== Available records
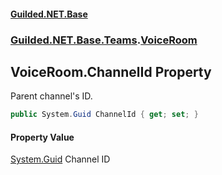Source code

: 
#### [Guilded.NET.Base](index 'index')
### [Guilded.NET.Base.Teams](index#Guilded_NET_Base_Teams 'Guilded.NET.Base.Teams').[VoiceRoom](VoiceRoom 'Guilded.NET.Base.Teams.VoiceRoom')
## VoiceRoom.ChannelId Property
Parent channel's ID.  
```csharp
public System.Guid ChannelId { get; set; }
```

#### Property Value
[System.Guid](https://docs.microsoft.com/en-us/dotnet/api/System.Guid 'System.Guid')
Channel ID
====
== Available records
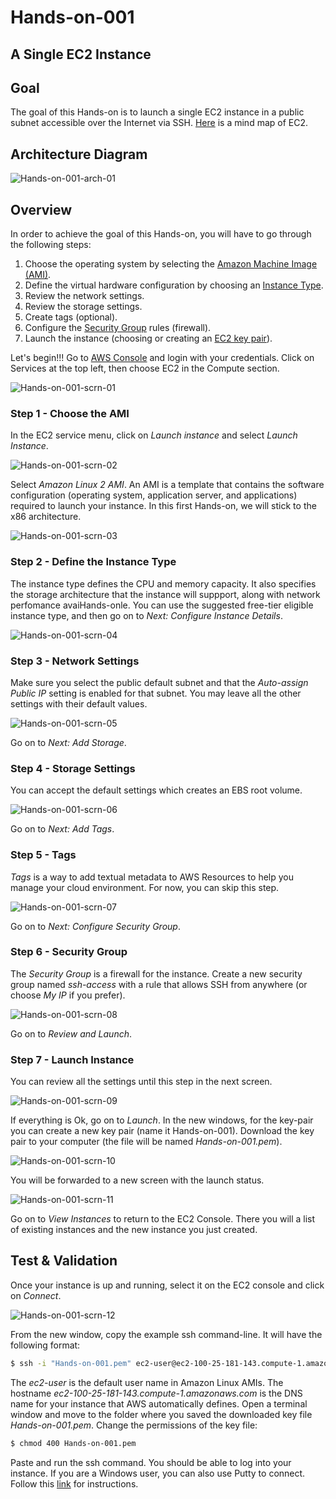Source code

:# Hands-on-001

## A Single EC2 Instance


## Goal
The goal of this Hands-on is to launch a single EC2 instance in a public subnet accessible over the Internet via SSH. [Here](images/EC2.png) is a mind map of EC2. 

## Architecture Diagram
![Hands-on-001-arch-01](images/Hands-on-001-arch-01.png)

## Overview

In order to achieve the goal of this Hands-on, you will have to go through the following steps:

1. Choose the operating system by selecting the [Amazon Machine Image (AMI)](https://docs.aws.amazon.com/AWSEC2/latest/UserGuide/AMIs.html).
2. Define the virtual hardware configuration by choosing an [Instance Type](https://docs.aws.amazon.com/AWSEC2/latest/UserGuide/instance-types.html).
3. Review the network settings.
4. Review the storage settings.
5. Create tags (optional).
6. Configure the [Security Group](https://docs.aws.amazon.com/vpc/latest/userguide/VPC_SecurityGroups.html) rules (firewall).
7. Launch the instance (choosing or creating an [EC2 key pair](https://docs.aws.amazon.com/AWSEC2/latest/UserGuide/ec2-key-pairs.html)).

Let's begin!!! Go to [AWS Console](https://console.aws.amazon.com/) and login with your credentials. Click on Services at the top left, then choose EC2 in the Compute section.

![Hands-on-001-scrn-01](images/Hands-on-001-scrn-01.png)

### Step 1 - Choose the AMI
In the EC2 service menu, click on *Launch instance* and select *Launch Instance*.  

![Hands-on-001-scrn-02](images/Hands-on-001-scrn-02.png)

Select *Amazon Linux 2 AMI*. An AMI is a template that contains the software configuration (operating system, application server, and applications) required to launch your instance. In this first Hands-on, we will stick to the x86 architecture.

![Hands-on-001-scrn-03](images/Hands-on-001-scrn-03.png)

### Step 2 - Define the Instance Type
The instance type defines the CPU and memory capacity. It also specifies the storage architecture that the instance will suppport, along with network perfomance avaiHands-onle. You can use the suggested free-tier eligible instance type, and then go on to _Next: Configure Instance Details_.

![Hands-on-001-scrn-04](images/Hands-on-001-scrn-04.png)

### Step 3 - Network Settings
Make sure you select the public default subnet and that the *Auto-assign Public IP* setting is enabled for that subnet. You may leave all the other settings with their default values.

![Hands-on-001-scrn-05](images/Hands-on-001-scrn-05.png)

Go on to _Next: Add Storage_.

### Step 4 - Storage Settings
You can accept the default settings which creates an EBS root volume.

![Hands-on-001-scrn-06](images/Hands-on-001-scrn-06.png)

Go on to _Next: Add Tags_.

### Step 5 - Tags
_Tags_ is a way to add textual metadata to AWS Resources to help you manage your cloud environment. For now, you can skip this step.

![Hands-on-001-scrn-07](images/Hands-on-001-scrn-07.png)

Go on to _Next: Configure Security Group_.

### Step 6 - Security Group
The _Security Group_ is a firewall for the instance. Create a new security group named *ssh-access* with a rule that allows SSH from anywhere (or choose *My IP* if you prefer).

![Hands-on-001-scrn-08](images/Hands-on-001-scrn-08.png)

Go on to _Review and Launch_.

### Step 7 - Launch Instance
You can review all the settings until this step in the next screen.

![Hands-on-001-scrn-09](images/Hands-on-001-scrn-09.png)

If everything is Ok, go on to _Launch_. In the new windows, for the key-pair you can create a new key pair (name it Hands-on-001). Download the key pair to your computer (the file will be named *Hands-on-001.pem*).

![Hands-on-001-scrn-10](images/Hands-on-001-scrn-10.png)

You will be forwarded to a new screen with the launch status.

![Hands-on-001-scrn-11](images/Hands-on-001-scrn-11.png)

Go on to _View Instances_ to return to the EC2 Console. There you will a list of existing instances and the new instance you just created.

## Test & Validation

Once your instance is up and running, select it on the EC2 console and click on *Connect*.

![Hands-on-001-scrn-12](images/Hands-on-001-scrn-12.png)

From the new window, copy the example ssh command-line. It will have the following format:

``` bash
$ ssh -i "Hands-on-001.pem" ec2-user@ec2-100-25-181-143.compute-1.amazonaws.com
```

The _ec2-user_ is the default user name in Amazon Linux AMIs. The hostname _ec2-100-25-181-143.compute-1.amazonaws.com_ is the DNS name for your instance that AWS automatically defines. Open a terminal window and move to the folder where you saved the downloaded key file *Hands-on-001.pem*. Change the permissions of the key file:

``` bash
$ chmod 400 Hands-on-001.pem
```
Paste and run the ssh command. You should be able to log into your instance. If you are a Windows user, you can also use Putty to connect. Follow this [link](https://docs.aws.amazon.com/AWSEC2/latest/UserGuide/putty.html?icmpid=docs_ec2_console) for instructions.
====
The answer must be one number, the count of lines above that hold the word "file".

**Result for this task:**
2